Data records START
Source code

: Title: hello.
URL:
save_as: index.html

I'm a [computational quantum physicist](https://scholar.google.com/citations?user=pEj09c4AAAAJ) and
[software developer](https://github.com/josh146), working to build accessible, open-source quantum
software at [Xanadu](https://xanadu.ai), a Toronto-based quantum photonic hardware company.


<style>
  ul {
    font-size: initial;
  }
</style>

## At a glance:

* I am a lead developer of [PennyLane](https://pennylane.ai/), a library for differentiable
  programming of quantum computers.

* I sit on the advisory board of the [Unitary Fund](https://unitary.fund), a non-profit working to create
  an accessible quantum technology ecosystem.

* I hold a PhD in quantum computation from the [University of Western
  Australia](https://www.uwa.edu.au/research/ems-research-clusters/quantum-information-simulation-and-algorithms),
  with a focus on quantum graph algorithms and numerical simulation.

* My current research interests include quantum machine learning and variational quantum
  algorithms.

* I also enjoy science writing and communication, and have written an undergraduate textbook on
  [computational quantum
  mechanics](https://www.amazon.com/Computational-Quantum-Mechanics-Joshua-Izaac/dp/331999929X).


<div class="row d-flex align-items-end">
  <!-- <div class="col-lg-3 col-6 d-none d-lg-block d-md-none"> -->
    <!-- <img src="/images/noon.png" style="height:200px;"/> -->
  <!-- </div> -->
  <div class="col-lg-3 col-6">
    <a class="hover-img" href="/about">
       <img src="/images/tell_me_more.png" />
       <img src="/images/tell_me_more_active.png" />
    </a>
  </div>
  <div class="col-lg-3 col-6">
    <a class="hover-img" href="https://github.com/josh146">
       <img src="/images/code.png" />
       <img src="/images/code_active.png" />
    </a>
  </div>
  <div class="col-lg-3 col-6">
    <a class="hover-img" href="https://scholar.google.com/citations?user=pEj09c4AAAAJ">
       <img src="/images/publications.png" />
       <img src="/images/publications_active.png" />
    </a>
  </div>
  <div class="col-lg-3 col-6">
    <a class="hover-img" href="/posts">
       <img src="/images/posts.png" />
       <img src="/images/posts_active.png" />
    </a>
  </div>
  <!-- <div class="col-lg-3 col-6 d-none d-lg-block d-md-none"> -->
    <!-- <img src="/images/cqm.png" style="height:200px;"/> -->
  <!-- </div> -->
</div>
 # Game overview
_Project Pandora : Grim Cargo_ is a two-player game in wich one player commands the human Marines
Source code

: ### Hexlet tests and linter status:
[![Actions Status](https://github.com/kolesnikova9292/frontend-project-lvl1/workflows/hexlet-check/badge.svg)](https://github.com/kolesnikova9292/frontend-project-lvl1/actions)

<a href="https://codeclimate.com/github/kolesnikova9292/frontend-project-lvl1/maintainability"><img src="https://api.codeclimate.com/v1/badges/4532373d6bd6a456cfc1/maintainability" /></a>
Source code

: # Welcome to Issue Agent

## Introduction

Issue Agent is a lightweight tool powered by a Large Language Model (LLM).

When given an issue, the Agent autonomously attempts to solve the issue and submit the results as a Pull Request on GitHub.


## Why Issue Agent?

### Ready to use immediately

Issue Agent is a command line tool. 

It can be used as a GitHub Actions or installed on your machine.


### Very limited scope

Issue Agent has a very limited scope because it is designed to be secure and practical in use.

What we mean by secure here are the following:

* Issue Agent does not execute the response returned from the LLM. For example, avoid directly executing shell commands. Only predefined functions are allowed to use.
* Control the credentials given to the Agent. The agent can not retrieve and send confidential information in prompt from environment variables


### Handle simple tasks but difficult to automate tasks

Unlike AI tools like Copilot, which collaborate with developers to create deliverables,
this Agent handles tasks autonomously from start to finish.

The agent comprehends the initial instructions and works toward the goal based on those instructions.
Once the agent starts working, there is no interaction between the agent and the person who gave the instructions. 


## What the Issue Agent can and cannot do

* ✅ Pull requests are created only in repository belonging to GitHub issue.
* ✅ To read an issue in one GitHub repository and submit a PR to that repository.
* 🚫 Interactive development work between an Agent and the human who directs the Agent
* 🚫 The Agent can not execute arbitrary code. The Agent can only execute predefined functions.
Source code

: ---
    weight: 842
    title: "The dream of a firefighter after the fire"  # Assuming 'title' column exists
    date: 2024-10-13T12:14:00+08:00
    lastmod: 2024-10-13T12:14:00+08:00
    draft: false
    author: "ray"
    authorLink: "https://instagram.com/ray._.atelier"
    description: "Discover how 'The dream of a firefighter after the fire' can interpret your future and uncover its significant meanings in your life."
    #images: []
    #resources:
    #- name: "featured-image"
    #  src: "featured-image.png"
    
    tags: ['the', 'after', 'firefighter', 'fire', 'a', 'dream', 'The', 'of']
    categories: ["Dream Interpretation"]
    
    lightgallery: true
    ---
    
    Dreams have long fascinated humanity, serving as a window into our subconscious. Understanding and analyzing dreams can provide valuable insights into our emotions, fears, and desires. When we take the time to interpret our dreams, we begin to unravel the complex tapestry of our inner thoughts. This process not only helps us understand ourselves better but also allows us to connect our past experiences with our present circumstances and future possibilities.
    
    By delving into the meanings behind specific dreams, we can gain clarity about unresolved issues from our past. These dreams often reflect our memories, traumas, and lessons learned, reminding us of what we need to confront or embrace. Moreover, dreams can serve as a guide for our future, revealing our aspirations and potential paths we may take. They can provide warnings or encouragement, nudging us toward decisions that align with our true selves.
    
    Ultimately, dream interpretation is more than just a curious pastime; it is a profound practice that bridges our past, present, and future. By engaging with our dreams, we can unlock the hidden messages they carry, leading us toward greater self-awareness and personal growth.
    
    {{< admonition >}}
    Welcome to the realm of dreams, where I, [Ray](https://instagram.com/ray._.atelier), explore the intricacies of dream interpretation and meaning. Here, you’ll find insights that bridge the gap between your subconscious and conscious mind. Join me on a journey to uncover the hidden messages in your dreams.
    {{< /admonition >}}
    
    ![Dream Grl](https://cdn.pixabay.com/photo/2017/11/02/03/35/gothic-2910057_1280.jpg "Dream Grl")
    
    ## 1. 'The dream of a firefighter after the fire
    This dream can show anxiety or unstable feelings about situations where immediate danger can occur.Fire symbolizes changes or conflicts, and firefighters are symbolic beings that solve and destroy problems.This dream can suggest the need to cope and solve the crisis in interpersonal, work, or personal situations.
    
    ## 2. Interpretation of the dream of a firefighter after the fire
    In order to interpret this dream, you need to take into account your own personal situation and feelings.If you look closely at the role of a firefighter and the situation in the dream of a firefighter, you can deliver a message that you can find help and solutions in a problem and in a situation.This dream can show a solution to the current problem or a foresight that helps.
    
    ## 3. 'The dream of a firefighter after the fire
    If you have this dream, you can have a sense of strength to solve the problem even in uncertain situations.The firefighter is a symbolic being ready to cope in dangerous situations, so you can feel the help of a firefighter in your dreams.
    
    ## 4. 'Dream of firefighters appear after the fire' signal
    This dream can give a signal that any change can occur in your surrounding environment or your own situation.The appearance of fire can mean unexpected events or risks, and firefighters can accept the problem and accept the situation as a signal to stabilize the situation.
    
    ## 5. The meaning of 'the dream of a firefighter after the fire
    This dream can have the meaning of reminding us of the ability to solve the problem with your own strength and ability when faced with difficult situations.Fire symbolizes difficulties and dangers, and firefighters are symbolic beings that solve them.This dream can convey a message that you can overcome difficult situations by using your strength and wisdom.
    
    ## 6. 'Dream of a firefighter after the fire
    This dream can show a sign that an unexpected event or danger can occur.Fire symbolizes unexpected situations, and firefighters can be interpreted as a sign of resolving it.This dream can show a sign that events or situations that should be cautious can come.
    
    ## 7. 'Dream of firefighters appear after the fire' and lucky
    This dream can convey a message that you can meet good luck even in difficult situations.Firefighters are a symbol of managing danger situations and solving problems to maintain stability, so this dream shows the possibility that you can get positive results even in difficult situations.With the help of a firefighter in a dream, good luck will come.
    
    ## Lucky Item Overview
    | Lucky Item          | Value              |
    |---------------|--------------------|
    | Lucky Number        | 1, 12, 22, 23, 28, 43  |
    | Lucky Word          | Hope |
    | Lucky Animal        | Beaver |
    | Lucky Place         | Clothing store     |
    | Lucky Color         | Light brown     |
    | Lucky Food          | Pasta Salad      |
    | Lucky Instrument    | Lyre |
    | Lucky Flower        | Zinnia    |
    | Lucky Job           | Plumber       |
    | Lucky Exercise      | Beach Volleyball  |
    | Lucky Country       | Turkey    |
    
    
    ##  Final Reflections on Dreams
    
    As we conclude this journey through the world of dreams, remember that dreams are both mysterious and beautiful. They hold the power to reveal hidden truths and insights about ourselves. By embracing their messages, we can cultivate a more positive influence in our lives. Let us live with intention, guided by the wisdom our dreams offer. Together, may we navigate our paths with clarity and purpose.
Data records END
Extract from the records above the lines from the one containing "lightgallery: true" to the one containing "## 2. Interpretation", both lines included, exactly as they appear and with nothing else.

» Response to this exercise
    lightgallery: true
    ---
    
    Dreams have long fascinated humanity, serving as a window into our subconscious. Understanding and analyzing dreams can provide valuable insights into our emotions, fears, and desires. When we take the time to interpret our dreams, we begin to unravel the complex tapestry of our inner thoughts. This process not only helps us understand ourselves better but also allows us to connect our past experiences with our present circumstances and future possibilities.
    
    By delving into the meanings behind specific dreams, we can gain clarity about unresolved issues from our past. These dreams often reflect our memories, traumas, and lessons learned, reminding us of what we need to confront or embrace. Moreover, dreams can serve as a guide for our future, revealing our aspirations and potential paths we may take. They can provide warnings or encouragement, nudging us toward decisions that align with our true selves.
    
    Ultimately, dream interpretation is more than just a curious pastime; it is a profound practice that bridges our past, present, and future. By engaging with our dreams, we can unlock the hidden messages they carry, leading us toward greater self-awareness and personal growth.
    
    {{< admonition >}}
    Welcome to the realm of dreams, where I, [Ray](https://instagram.com/ray._.atelier), explore the intricacies of dream interpretation and meaning. Here, you’ll find insights that bridge the gap between your subconscious and conscious mind. Join me on a journey to uncover the hidden messages in your dreams.
    {{< /admonition >}}
    
    ![Dream Grl](https://cdn.pixabay.com/photo/2017/11/02/03/35/gothic-2910057_1280.jpg "Dream Grl")
    
    ## 1. 'The dream of a firefighter after the fire
    This dream can show anxiety or unstable feelings about situations where immediate danger can occur.Fire symbolizes changes or conflicts, and firefighters are symbolic beings that solve and destroy problems.This dream can suggest the need to cope and solve the crisis in interpersonal, work, or personal situations.
    
    ## 2. Interpretation of the dream of a firefighter after the fire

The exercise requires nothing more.